Mit Rekursion muss ich mich noch anfreunden


----------



## Cassy3 (17. Jan 2022)

Ist jetzt 13 Jahre her, aber wie kommt man bitte auf so eine Geniale Lösung? Ich hänge hier bestimmt schon seit 3 Stunden dran, hab mehr als 100 Zeile Code geschrieben und wieder gelöscht und dann ist die Lösung 5 Zeilen lang ;D


----------



## Cassy3 (17. Jan 2022)

Ist jetzt 13 Jahre her, aber wie kommt man bitte auf so eine Geniale Lösung?
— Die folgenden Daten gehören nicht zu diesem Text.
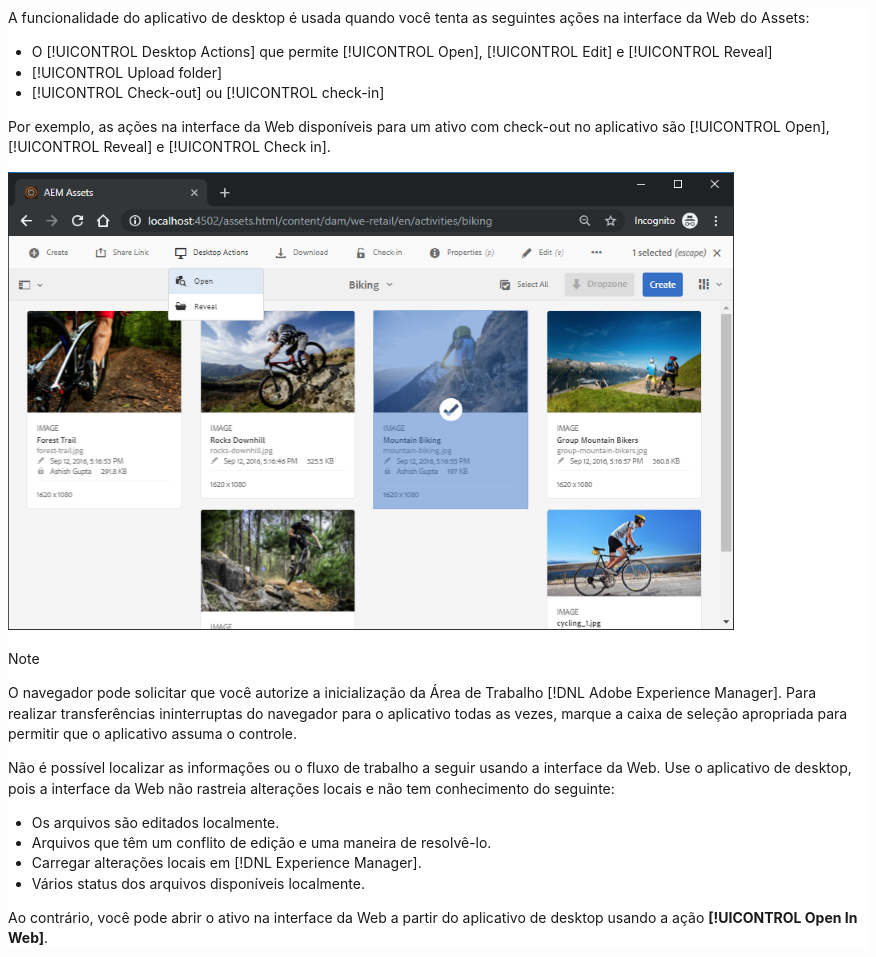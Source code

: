 A funcionalidade do aplicativo de desktop é usada quando você tenta as seguintes ações na interface da Web do Assets:

* O [!UICONTROL Desktop Actions] que permite [!UICONTROL Open], [!UICONTROL Edit] e [!UICONTROL Reveal]
* [!UICONTROL Upload folder]
* [!UICONTROL Check-out] ou [!UICONTROL check-in]

Por exemplo, as ações na interface da Web disponíveis para um ativo com check-out no aplicativo são [!UICONTROL Open], [!UICONTROL Reveal] e [!UICONTROL Check in].

![Ações da Área de Trabalho na [!DNL Experience Manager] interface da Web](assets/assets_web_actions_da2.png "Ações da Área de Trabalho na interface da Web do Experience Manager")

>[!NOTE]
>
>O navegador pode solicitar que você autorize a inicialização da Área de Trabalho [!DNL Adobe Experience Manager]. Para realizar transferências ininterruptas do navegador para o aplicativo todas as vezes, marque a caixa de seleção apropriada para permitir que o aplicativo assuma o controle.

Não é possível localizar as informações ou o fluxo de trabalho a seguir usando a interface da Web. Use o aplicativo de desktop, pois a interface da Web não rastreia alterações locais e não tem conhecimento do seguinte:

* Os arquivos são editados localmente.
* Arquivos que têm um conflito de edição e uma maneira de resolvê-lo.
* Carregar alterações locais em [!DNL Experience Manager].
* Vários status dos arquivos disponíveis localmente.

Ao contrário, você pode abrir o ativo na interface da Web a partir do aplicativo de desktop usando a ação **[!UICONTROL Open In Web]**.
Ich hänge hier bestimmt schon seit 3 Stunden dran, hab mehr als 100 Zeile Code geschrieben und wieder gelöscht und dann ist die Lösung 5 Zeilen lang ;D


----------



## mihe7 (17. Jan 2022)

Cassy3 hat gesagt.:


> Ist jetzt 13 Jahre her, aber wie kommt man bitte auf so eine Geniale Lösung?


Mal abgesehen davon, dass das ein Standardproblem ist: so funktioniert Rekursion nun einmal - sofern das Problem dazupasst, was in einem Baum (= Struktur mit rekursiver Eigenschaft) definitiv der Fall ist.


----------